[[ WORKING DATA, beginning ]]
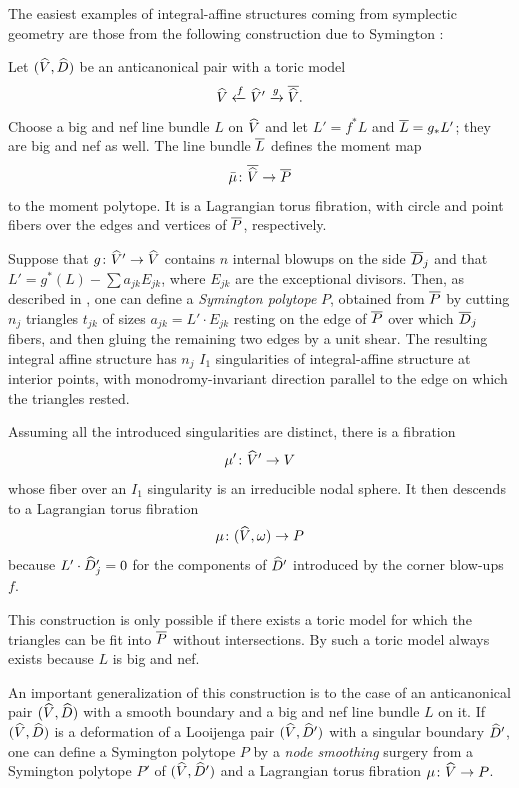 \documentclass{amsart}
\begin{document}
The easiest examples of integral-affine structures
coming from symplectic geometry are those from the following construction
due to Symington \cite{symington2003four-dimensions}:

\begin{construction}\label{con:ias-antican}
  Let $(\hV,\hD)$ be an anticanonical pair with a toric model
  $$\hV \xleftarrow{f} \hV'\xrightarrow{g} \ohV.$$ Choose a
  big and nef line bundle $L$ on $\hV$ and let $L'=f^*L$ and
  $\oL=g_*L'$; they are big and nef as well.  The line bundle $\oL$
  defines the moment map $$\bar\mu\colon\ohV\to \oP$$ to the moment
  polytope. It is a Lagrangian torus fibration, with circle and point fibers
  over the edges and vertices of $\oP$, respectively.
  
  Suppose that $g\colon \hV'\to \hV$ contains $n$ internal blowups on
  the side $\oD_j$ and that $L' = g^*(L) - \sum a_{jk}E_{jk}$, where
  $E_{jk}$ are the exceptional divisors. Then, as described in \cite{symington2003four-dimensions},
 one can define a \emph{Symington polytope} $P$, obtained from $\oP$ by
  cutting $n_j$ triangles $t_{jk}$ of sizes $a_{jk} = L'\cdot E_{jk}$ resting
  on the edge of $\oP$ over which $\oD_j$ fibers, and
  then gluing the remaining two edges by a unit shear. The resulting
  integral affine structure has $n_j$  $I_1$ singularities of
  integral-affine structure at interior points, with monodromy-invariant
  direction parallel to the edge on which the triangles rested.
  
Assuming all the introduced singularities are distinct,
there is a fibration $$\mu'\colon \hV'\to V$$ whose fiber
over an $I_1$ singularity is an irreducible nodal sphere.
 It then descends to
  a Lagrangian torus fibration $$\mu\colon (\hV,\omega)\to P$$
  because $L'\cdot \hD_j'=0$ for the components of $\hD'$
  introduced by the corner blow-ups $f$.

  This construction is only possible if there exists a toric model for
  which the triangles can be fit into $\oP$ without intersections. By
  \cite[Thm.~5.3]{engel2021smoothings}
  such a toric model always exists because $L$ is big and nef.
  
  An important generalization of this construction is to the case of
  an anticanonical pair $(\hV,\hD)$ with a smooth boundary and a big and nef
  line bundle $L$ on it.  If $(\hV,\hD)$ is a deformation of a Looijenga pair
  $(\hV,\hD')$ with a singular boundary $\hD'$, one
  can define a Symington polytope $P$ by a \emph{node smoothing}
  surgery from a Symington polytope $P'$ of $(\hV,\hD')$ and a
  Lagrangian torus fibration $\mu\colon \hV\to P$.
\end{construction}
\end{document}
[[ WORKING DATA, end ]]
_YOUR ASSIGNMENT_: Find the string "from" in the lines above and count those lines. Give only that count.

_EXERCISE RESPONSE_: 3